(Exercise):
Please filter the data down to the lines that include the word "beta" and copy them.

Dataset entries
=======
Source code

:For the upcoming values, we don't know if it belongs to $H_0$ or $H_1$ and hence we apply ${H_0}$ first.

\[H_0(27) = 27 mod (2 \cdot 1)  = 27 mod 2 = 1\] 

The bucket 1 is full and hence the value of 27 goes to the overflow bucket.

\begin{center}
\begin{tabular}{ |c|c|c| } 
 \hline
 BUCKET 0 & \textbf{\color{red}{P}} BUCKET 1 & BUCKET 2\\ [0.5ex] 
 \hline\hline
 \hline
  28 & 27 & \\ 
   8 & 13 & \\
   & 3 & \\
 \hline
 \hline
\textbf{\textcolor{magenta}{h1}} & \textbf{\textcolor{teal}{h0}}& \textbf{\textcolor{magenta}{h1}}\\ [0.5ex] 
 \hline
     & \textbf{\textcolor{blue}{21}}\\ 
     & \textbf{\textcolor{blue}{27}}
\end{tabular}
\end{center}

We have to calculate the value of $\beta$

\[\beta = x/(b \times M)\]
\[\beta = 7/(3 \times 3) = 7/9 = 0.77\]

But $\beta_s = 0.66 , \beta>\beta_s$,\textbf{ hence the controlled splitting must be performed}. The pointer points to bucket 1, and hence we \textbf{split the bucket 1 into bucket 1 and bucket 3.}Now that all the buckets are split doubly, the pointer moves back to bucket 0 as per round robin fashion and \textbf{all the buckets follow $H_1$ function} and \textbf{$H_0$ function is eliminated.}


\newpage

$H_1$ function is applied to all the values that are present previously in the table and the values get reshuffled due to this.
=======
(Exercise output):
We have to calculate the value of $\beta$
\[\beta = x/(b \times M)\]
\[\beta = 7/(3 \times 3) = 7/9 = 0.77\]
But $\beta_s = 0.66 , \beta>\beta_s$,\textbf{ hence the controlled splitting must be performed}. The pointer points to bucket 1, and hence we \textbf{split the bucket 1 into bucket 1 and bucket 3.}Now that all the buckets are split doubly, the pointer moves back to bucket 0 as per round robin fashion and \textbf{all the buckets follow $H_1$ function} and \textbf{$H_0$ function is eliminated.}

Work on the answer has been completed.